“Education is broad and unrestricted to school”, says Simphiwe ‘Simmah’ Mahlanyana, a 28-year-old training and development freelancer and musician who has an astounding passion for youth development.

Simphiwe, ‘bread and buttered’ in Langa township in Cape Town says he loves seeing young township people make something of themselves. He says his goal is to see young people become successful even beyond the borders of academia, putting emphasis on the broadness of education and the vastness of opportunity that young people can possibly look at.

“I am passionate about youth development, social cohesion, behavioural change, especially getting my hands dirty, with any youth work that has to do with mind shift.”

By ‘mind shift’, Simmah means getting young people to understand that they can still become successful with using their own hands, not having to rely only on school for success. He prides his work with ‘breaking boundaries’ in communities and ‘changing societal expectations’.

In his other life, Simmah is also a passionate musician. “I am equally passionate about singing and music is my other calling. When you don’t see me in the afternoon, at night or on weekends, I am operating as a singer.”

He is a self-acclaimed creative whose goal he says is to create a “natural sound” that describes him and speaks about his life, with him having grown up ‘gay’ and ‘different’, he goes by his nickname ‘Simmah’ on stage.

“I love music and I love expressing myself through singing, I write my own music and I write what I feel at that moment depending on what I’m going through. I’m a vocalist who enjoys singing live, those who know me know that if I’m handed a mic, I perform miracles, literally and figuratively”, says an enthusiastic Simmah.

He currently works as a training and development freelancer, where he is part of a network called the South African Youth Leader’s Network (SAYLN), ‘a network of individuals and organisations working with youth’.

“My mandate behind this initiative is to teach young people about active and adaptive citizenship education. We also invite young people to our bi-annual camp, whereby they get to practice what we’re trying to teach about diversity and the image of social cohesion and active citizenship, basically living with difference.”

On Wednesdays, Simmah also teaches primary school kids IsiXhosa at Forres Preparatory School, in Cape Town where he also deals with youth.

“I’ve done a lot of diversity work where I identified community issues and discovered young people who are struggling to find work. I would formulate a curriculum based on what their needs are within that community.”

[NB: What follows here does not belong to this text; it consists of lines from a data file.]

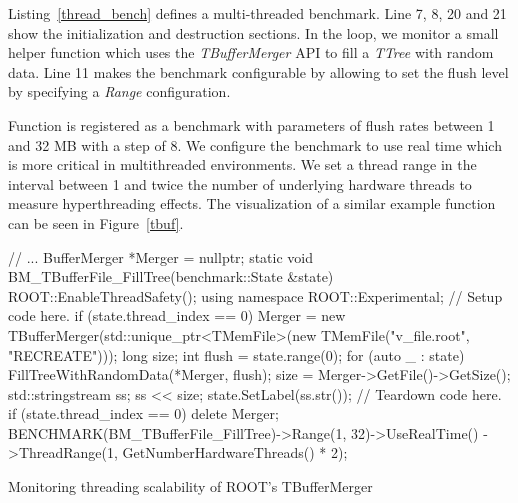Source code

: \documentclass{webofc}
\begin{document}
Listing~\ref{thread_bench} defines a multi-threaded benchmark. Line 7, 8, 20 and 21 show the initialization and destruction sections. In the loop, we monitor a small helper function which uses the \textit{TBufferMerger} API to fill a \textit{TTree} with random data. Line 11 makes the benchmark configurable by allowing to set the flush level by specifying a \textit{Range} configuration.

Function is registered as a benchmark with parameters of flush rates between 1 and 32 MB with a step of 8. We configure the benchmark to use real time which is more critical in multithreaded environments. We set a thread range in the interval between 1 and twice the number of underlying hardware threads to measure hyperthreading effects. The visualization of a similar  example function can be seen in Figure~\ref{tbuf}.

\begin{listing}[h]
   \noindent
   \begin{minipage}[h]{.7\textwidth}
   \begin{cppcode*}{}
   // ...
   BufferMerger *Merger = nullptr;
   static void BM_TBufferFile_FillTree(benchmark::State &state) {
      ROOT::EnableThreadSafety();
      using namespace ROOT::Experimental;
      // Setup code here.
      if (state.thread_index == 0)
         Merger = new TBufferMerger(std::unique_ptr<TMemFile>(new TMemFile("v_file.root",
                                                                           "RECREATE")));
      long size;
      int flush = state.range(0);
      for (auto _ : state) {
         FillTreeWithRandomData(*Merger, flush);
         size = Merger->GetFile()->GetSize();
      }
      std::stringstream ss;
      ss << size;
      state.SetLabel(ss.str());
      // Teardown code here.
      if (state.thread_index == 0)
         delete Merger;
   }
   BENCHMARK(BM_TBufferFile_FillTree)->Range(1, 32)->UseRealTime()
                                     ->ThreadRange(1, GetNumberHardwareThreads() * 2);
   \end{cppcode*}
   \end{minipage}
   \caption{Monitoring threading scalability of ROOT's TBufferMerger}
   \label{thread_bench}
\end{listing}


\end{document}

Simphiwe was bread and buttered in Kwa-Langa township in Cape Town where he also attended Thembani primary school, he then proceeded to go to study at Langa high school for his high school education. He says already in high school he had been identifying the gaps in his community.

“I myself didn’t have an easy childhood, for someone who grew up, went to school in the township, and was openly gay, it was obviously very difficult to have any inspiration that pushed me to rise up and do/ achieve beyond school”

Simphiwe says he was struck by a great sense of determination when he was in grade 10 in 2002, when he says he told himself that he was not going to allow a basic life for himself.

“I realised that I wanted to do something different in the community and I wanted to be that voice that no one heard and no one wanted to become.”

Simphiwe says he believes that it is because of his bad township experiences that he became who he is today.

“Those experiences made me stronger; they motivated me to be strong instead of angry. I saw an opportunity to educate people because it was evident to me that they didn’t know better.”

“I believe that it was those bad experiences that also moulded and taught me to not be angry and to accept other people and rather to try to educate them.”

After matric, he went to do his tertiary education briefly at ‘Tsiba’ where he says he later dropped out to do an OPS administration course at Rosebank College. He then did “a bit” of Marketing through Damelin correspondence and then he did a public management course in education at Regenesys Business School, Sandton, Gauteng.

Simphiwe says school and formal education is very important, but education is not limited within the borders of a classroom…

“Getting an education is very important especially formal education because it is something to fall back on. On the other hand, school is not for everyone. It’s important that young people pass their matric, but also that they realise that using their hands is equally valuable.”

“Young people should only focus on what they’d like to be in life, it’s important to have a goal and to break it down to years, then to months and to days, in order to ensure a good start, that way they are aiming higher and further.”